> TASK INSTRUCTIONS:
Which lines run from the line with "Input Modifier: Parses" through the line with "8, minute: 0" in the entries below? Print them exactly, both ends included, and nothing more.

━━━━━ DATASET RECORDS

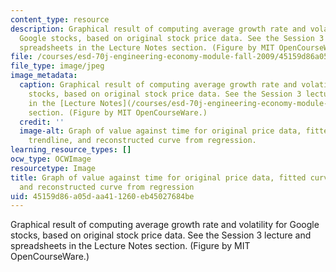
 ```yaml
---
content_type: resource
description: Graphical result of computing average growth rate and volatility for
  Google stocks, based on original stock price data. See the Session 3 lecture and
  spreadsheets in the Lecture Notes section. (Figure by MIT OpenCourseWare.)
file: /courses/esd-70j-engineering-economy-module-fall-2009/45159d86a05daa411260eb45027684be_esd-70jf09-th.jpg
file_type: image/jpeg
image_metadata:
  caption: Graphical result of computing average growth rate and volatility for Google
    stocks, based on original stock price data. See the Session 3 lecture and spreadsheets
    in the [Lecture Notes](/courses/esd-70j-engineering-economy-module-fall-2009/pages/lecture-notes)
    section. (Figure by MIT OpenCourseWare.)
  credit: ''
  image-alt: Graph of value against time for original price data, fitted curve from
    trendline, and reconstructed curve from regression.
learning_resource_types: []
ocw_type: OCWImage
resourcetype: Image
title: Graph of value against time for original price data, fitted curve from trendline,
  and reconstructed curve from regression
uid: 45159d86-a05d-aa41-1260-eb45027684be
---
```

Graphical result of computing average growth rate and volatility for Google stocks, based on original stock price data. See the Session 3 lecture and spreadsheets in the Lecture Notes section. (Figure by MIT OpenCourseWare.)

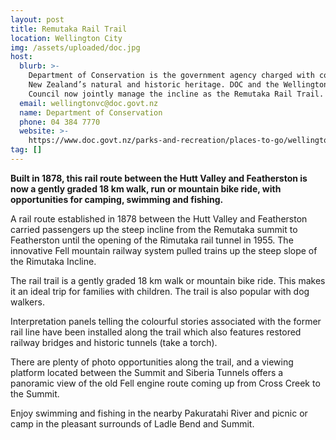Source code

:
 ```yaml
---
layout: post
title: Remutaka Rail Trail
location: Wellington City
img: /assets/uploaded/doc.jpg
host:
  blurb: >-
    Department of Conservation is the government agency charged with conserving
    New Zealand’s natural and historic heritage. DOC and the Wellington Regional
    Council now jointly manage the incline as the Remutaka Rail Trail.
  email: wellingtonvc@doc.govt.nz
  name: Department of Conservation
  phone: 04 384 7770
  website: >-
    https://www.doc.govt.nz/parks-and-recreation/places-to-go/wellington-kapiti/places/remutaka-forest-park/things-to-do/tracks/remutaka-rail-trail/
tag: []
---
```

**Built in 1878, this rail route between the Hutt Valley and Featherston is now a gently graded 18 km walk, run or mountain bike ride, with opportunities for camping, swimming and fishing.**

A rail route established in 1878 between the Hutt Valley and Featherston carried passengers up the steep incline from the Remutaka summit to Featherston until the opening of the Rimutaka rail tunnel in 1955. The innovative Fell mountain railway system pulled trains up the steep slope of the Rimutaka Incline.

The rail trail is a gently graded 18 km walk or mountain bike ride. This makes it an ideal trip for families with children. The trail is also popular with dog walkers.

Interpretation panels telling the colourful stories associated with the former rail line have been installed along the trail which also features restored railway bridges and historic tunnels (take a torch).

There are plenty of photo opportunities along the trail, and a viewing platform located between the Summit and Siberia Tunnels offers a panoramic view of the old Fell engine route coming up from Cross Creek to the Summit.

Enjoy swimming and fishing in the nearby Pakuratahi River and picnic or camp in the pleasant surrounds of Ladle Bend and Summit.
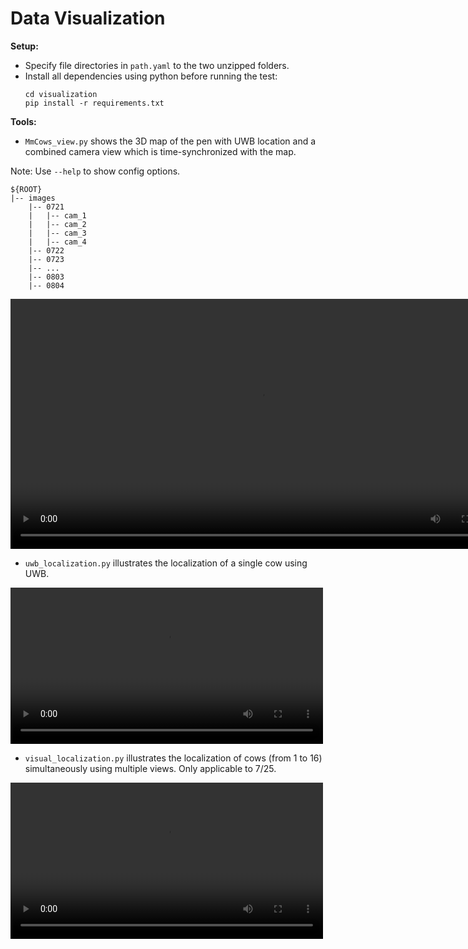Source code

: # Data Visualization



**Setup:**
* Specify file directories in ```path.yaml``` to the two unzipped folders.
* Install all dependencies using python before running the test:
	```
	cd visualization
	pip install -r requirements.txt
	```
	
**Tools:**
* ```MmCows_view.py``` shows the 3D map of the pen with UWB location and a combined camera view which is time-synchronized with the map.


Note: Use ```--help``` to show config options.

```
${ROOT}
|-- images
    |-- 0721
    |   |-- cam_1
    |   |-- cam_2
    |   |-- cam_3
    |   |-- cam_4
    |-- 0722
    |-- 0723
    |-- ...
    |-- 0803
    |-- 0804
```

<video width="800" controls autoplay loop>
  <source src="../files/mmcows_view_vid.mp4" type="video/mp4">
</video>

* ```uwb_localization.py``` illustrates the localization of a single cow using UWB.

<video width="500" controls autoplay loop>
  <source src="././files/uwb_loc_vid.mp4" type="video/mp4">
</video>

* ```visual_localization.py``` illustrates the localization of cows (from 1 to 16) simultaneously using multiple views. Only applicable to 7/25.

<video width="500" controls autoplay loop>
  <source src="../../files/visual_loc_vid.mp4" type="video/mp4">
</video>
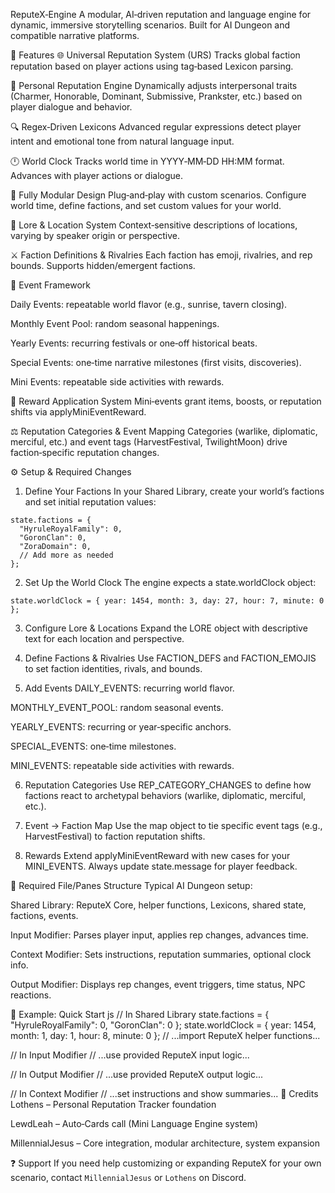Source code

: ReputeX‑Engine
A modular, AI‑driven reputation and language engine for dynamic, immersive storytelling scenarios. Built for AI Dungeon and compatible narrative platforms.

🚀 Features
🌐 Universal Reputation System (URS) Tracks global faction reputation based on player actions using tag‑based Lexicon parsing.

🧍 Personal Reputation Engine Dynamically adjusts interpersonal traits (Charmer, Honorable, Dominant, Submissive, Prankster, etc.) based on player dialogue and behavior.

🔍 Regex‑Driven Lexicons Advanced regular expressions detect player intent and emotional tone from natural language input.

🕛 World Clock Tracks world time in YYYY‑MM‑DD HH:MM format. Advances with player actions or dialogue.

🧩 Fully Modular Design Plug‑and‑play with custom scenarios. Configure world time, define factions, and set custom values for your world.

📖 Lore & Location System Context‑sensitive descriptions of locations, varying by speaker origin or perspective.

⚔️ Faction Definitions & Rivalries Each faction has emoji, rivalries, and rep bounds. Supports hidden/emergent factions.

📅 Event Framework

Daily Events: repeatable world flavor (e.g., sunrise, tavern closing).

Monthly Event Pool: random seasonal happenings.

Yearly Events: recurring festivals or one‑off historical beats.

Special Events: one‑time narrative milestones (first visits, discoveries).

Mini Events: repeatable side activities with rewards.

🎁 Reward Application System Mini‑events grant items, boosts, or reputation shifts via applyMiniEventReward.

⚖️ Reputation Categories & Event Mapping Categories (warlike, diplomatic, merciful, etc.) and event tags (HarvestFestival, TwilightMoon) drive faction‑specific reputation changes.

⚙️ Setup & Required Changes
1. Define Your Factions
In your Shared Library, create your world’s factions and set initial reputation values:

```
state.factions = {
  "HyruleRoyalFamily": 0,
  "GoronClan": 0,
  "ZoraDomain": 0,
  // Add more as needed
};
```
2. Set Up the World Clock
The engine expects a state.worldClock object:

```
state.worldClock = { year: 1454, month: 3, day: 27, hour: 7, minute: 0 };
```
3. Configure Lore & Locations
Expand the LORE object with descriptive text for each location and perspective.

4. Define Factions & Rivalries
Use FACTION_DEFS and FACTION_EMOJIS to set faction identities, rivals, and bounds.

5. Add Events
DAILY_EVENTS: recurring world flavor.

MONTHLY_EVENT_POOL: random seasonal events.

YEARLY_EVENTS: recurring or year‑specific anchors.

SPECIAL_EVENTS: one‑time milestones.

MINI_EVENTS: repeatable side activities with rewards.

6. Reputation Categories
Use REP_CATEGORY_CHANGES to define how factions react to archetypal behaviors (warlike, diplomatic, merciful, etc.).

7. Event → Faction Map
Use the map object to tie specific event tags (e.g., HarvestFestival) to faction reputation shifts.

8. Rewards
Extend applyMiniEventReward with new cases for your MINI_EVENTS. Always update state.message for player feedback.

🔄 Required File/Panes Structure
Typical AI Dungeon setup:

Shared Library: ReputeX Core, helper functions, Lexicons, shared state, factions, events.

Input Modifier: Parses player input, applies rep changes, advances time.

Context Modifier: Sets instructions, reputation summaries, optional clock info.

Output Modifier: Displays rep changes, event triggers, time status, NPC reactions.

🧩 Example: Quick Start
js
// In Shared Library
state.factions = { "HyruleRoyalFamily": 0, "GoronClan": 0 };
state.worldClock = { year: 1454, month: 1, day: 1, hour: 8, minute: 0 };
// ...import ReputeX helper functions...

// In Input Modifier
// ...use provided ReputeX input logic...

// In Output Modifier
// ...use provided ReputeX output logic...

// In Context Modifier
// ...set instructions and show summaries...
🙌 Credits
Lothens – Personal Reputation Tracker foundation

LewdLeah – Auto‑Cards call (Mini Language Engine system)

MillennialJesus – Core integration, modular architecture, system expansion

❓ Support
If you need help customizing or expanding ReputeX for your own scenario, contact `MillennialJesus` or `Lothens` on Discord.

━━━━━━━━━━

> OUTPUT:
Input Modifier: Parses player input, applies rep changes, advances time.

Context Modifier: Sets instructions, reputation summaries, optional clock info.

Output Modifier: Displays rep changes, event triggers, time status, NPC reactions.

🧩 Example: Quick Start
js
// In Shared Library
state.factions = { "HyruleRoyalFamily": 0, "GoronClan": 0 };
state.worldClock = { year: 1454, month: 1, day: 1, hour: 8, minute: 0 };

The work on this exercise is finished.